Automne. Dans les supermarchés et chez les marchants de fruits et légumes (peut-on ici appeler primeurs ces magasins qui la plupart du temps proposent un choix et une qualité somme toute très limités…), les couleurs elles aussi changent, tournent au marron et à l’orange. Kakis, clémentines, potirons, champignons shiitake, champignons matsutake, champigons shimeji, champignons eringii envahissent les étals que les marchants décorent de feuilles d’érables rougies en plastique. Au rayon des alcools, ce sont les canettes de bières qui se parent des dessins de feuillages d’automne. Parfois, ici et là surgit un drapeau français au dessus d’un poster. Beaujolais nouveau. La piquette est devenue ici une sorte de rendez-vous obligatoire. Incroyable comment les japonais peuvent absorber ce qui vient de l’extérieur, vous verriez la tête de mes étudiants quand je leur dis que le Beaujolais n’est pas un bon vin et qu’à Paris il s’agit beaucoup plus d’une occasion de retrouver ses amis pour des soirées où vins, fromages, charcuteries, musique et danse jusqu’à plus d’heure ouvriront les festivités des fêtes de fin d’année en symbolisant une bonne fois pour toute la fin de l’été, du temps des terrasses et des promenades en bordures de Seine. Ici, le Beaujolais, c’est petit plat dans les grands, ballons et mine apprêtée de connaisseur… Il est vrai qu’à Paris, l’espèce de riz blanc un peu sec avec sa tranche de poisson un peu dure trempée dans de la sauce de soja à la table d’un restaurant décoré de bois et de papier, vulgairement appelée sushi, est une sorte de « sortie du dimanche » qui fait beaucoup rire à Tôkyô, « ils vendent des brochettes avec les sushis » (ça, ça les plie de rire, en général). Chacun son exotisme, « ボジョレーフェア » ici, « Fujirama » par là… Automne.

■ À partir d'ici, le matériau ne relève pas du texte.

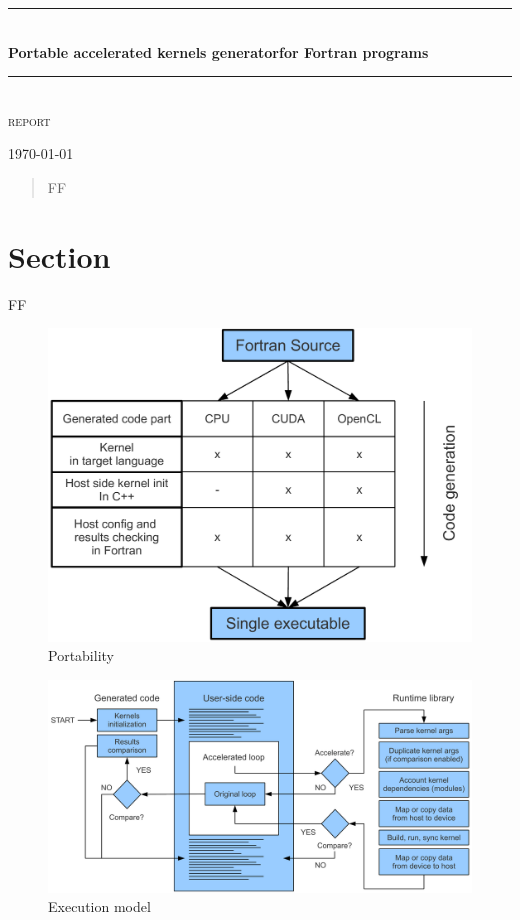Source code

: \documentclass[a4,12pt]{article}
\newcommand{\HRule}{\rule{\linewidth}{0.5mm}}
\begin{document}
\begin{titlepage}

\begin{center}

\HRule \\[0.4cm]
{ \huge \bfseries Portable accelerated kernels generator\linebreak for Fortran programs}\\[0.4cm]

\HRule \\[0.5cm]

\textsc{\Large report}\\[1.5cm]


\vfill

{\large \today}

\end{center}

\end{titlepage}

\begin{abstract}

FF

\end{abstract}

\section{Section}

FF

\begin{figure}
\centering
\includegraphics[scale=0.5]{figures/portability.pdf}
\caption{Portability}
\label{fig:portability}
\end{figure}

\begin{figure}
\centering
\includegraphics[scale=0.4]{figures/execution.pdf}
\caption{Execution model}
\label{fig:execution}
\end{figure}
\end{document}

Automne 2015. L’automne de mes cinquante ans, du temps qui est passé et du temps qui passe. Cette année je lance des dés, je regarde où et comment ils tombe pour saisir la suite, je me réinvente puisque j’ai mué en dedans. Je reconquiers mon corps et mon appétit, reprends ma perte de poids, je porte une moustache qui chaque jour est un peu plus longue et à laquelle je m’habitue avec une réelle sympathie. Beauvoir s’étais vue vieille à 50 ans, moi, je veux vivre cet âge pleinement comme on vit la fin de l’été, quand vient la récolte. Je crois en réalité avoir toujours rêvé d’avoir 50 ans, et je m’y trouve très beau. Automne 2015.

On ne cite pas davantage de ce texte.